WHAT THE TASK REQUIRES – Would you please copy every line below that includes the string "dolor"?

Top of DATASET RECORDS

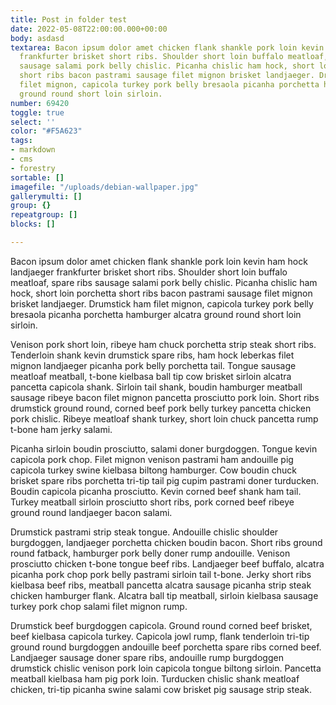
 ```yaml
---
title: Post in folder test
date: 2022-05-08T22:00:00.000+00:00
body: asdasd
textarea: Bacon ipsum dolor amet chicken flank shankle pork loin kevin ham hock landjaeger
  frankfurter brisket short ribs. Shoulder short loin buffalo meatloaf, spare ribs
  sausage salami pork belly chislic. Picanha chislic ham hock, short loin porchetta
  short ribs bacon pastrami sausage filet mignon brisket landjaeger. Drumstick ham
  filet mignon, capicola turkey pork belly bresaola picanha porchetta hamburger alcatra
  ground round short loin sirloin.
number: 69420
toggle: true
select: ''
color: "#F5A623"
tags:
- markdown
- cms
- forestry
sortable: []
imagefile: "/uploads/debian-wallpaper.jpg"
gallerymulti: []
group: {}
repeatgroup: []
blocks: []

---
```

Bacon ipsum dolor amet chicken flank shankle pork loin kevin ham hock landjaeger frankfurter brisket short ribs. Shoulder short loin buffalo meatloaf, spare ribs sausage salami pork belly chislic. Picanha chislic ham hock, short loin porchetta short ribs bacon pastrami sausage filet mignon brisket landjaeger. Drumstick ham filet mignon, capicola turkey pork belly bresaola picanha porchetta hamburger alcatra ground round short loin sirloin.

Venison pork short loin, ribeye ham chuck porchetta strip steak short ribs. Tenderloin shank kevin drumstick spare ribs, ham hock leberkas filet mignon landjaeger picanha pork belly porchetta tail. Tongue sausage meatloaf meatball, t-bone kielbasa ball tip cow brisket sirloin alcatra pancetta capicola shank. Sirloin tail shank, boudin hamburger meatball sausage ribeye bacon filet mignon pancetta prosciutto pork loin. Short ribs drumstick ground round, corned beef pork belly turkey pancetta chicken pork chislic. Ribeye meatloaf shank turkey, short loin chuck pancetta rump t-bone ham jerky salami.

Picanha sirloin boudin prosciutto, salami doner burgdoggen. Tongue kevin capicola pork chop. Filet mignon venison pastrami ham andouille pig capicola turkey swine kielbasa biltong hamburger. Cow boudin chuck brisket spare ribs porchetta tri-tip tail pig cupim pastrami doner turducken. Boudin capicola picanha prosciutto. Kevin corned beef shank ham tail. Turkey meatball sirloin prosciutto short ribs, pork corned beef ribeye ground round landjaeger bacon salami.

Drumstick pastrami strip steak tongue. Andouille chislic shoulder burgdoggen, landjaeger porchetta chicken boudin bacon. Short ribs ground round fatback, hamburger pork belly doner rump andouille. Venison prosciutto chicken t-bone tongue beef ribs. Landjaeger beef buffalo, alcatra picanha pork chop pork belly pastrami sirloin tail t-bone. Jerky short ribs kielbasa beef ribs, meatball pancetta alcatra sausage picanha strip steak chicken hamburger flank. Alcatra ball tip meatball, sirloin kielbasa sausage turkey pork chop salami filet mignon rump.

Drumstick beef burgdoggen capicola. Ground round corned beef brisket, beef kielbasa capicola turkey. Capicola jowl rump, flank tenderloin tri-tip ground round burgdoggen andouille beef porchetta spare ribs corned beef. Landjaeger sausage doner spare ribs, andouille rump burgdoggen drumstick chislic venison pork loin capicola tongue biltong sirloin. Pancetta meatball kielbasa ham pig pork loin. Turducken chislic shank meatloaf chicken, tri-tip picanha swine salami cow brisket pig sausage strip steak.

Bottom of DATASET RECORDS

ANSWER –
textarea: Bacon ipsum dolor amet chicken flank shankle pork loin kevin ham hock landjaeger
Bacon ipsum dolor amet chicken flank shankle pork loin kevin ham hock landjaeger frankfurter brisket short ribs. Shoulder short loin buffalo meatloaf, spare ribs sausage salami pork belly chislic. Picanha chislic ham hock, short loin porchetta short ribs bacon pastrami sausage filet mignon brisket landjaeger. Drumstick ham filet mignon, capicola turkey pork belly bresaola picanha porchetta hamburger alcatra ground round short loin sirloin.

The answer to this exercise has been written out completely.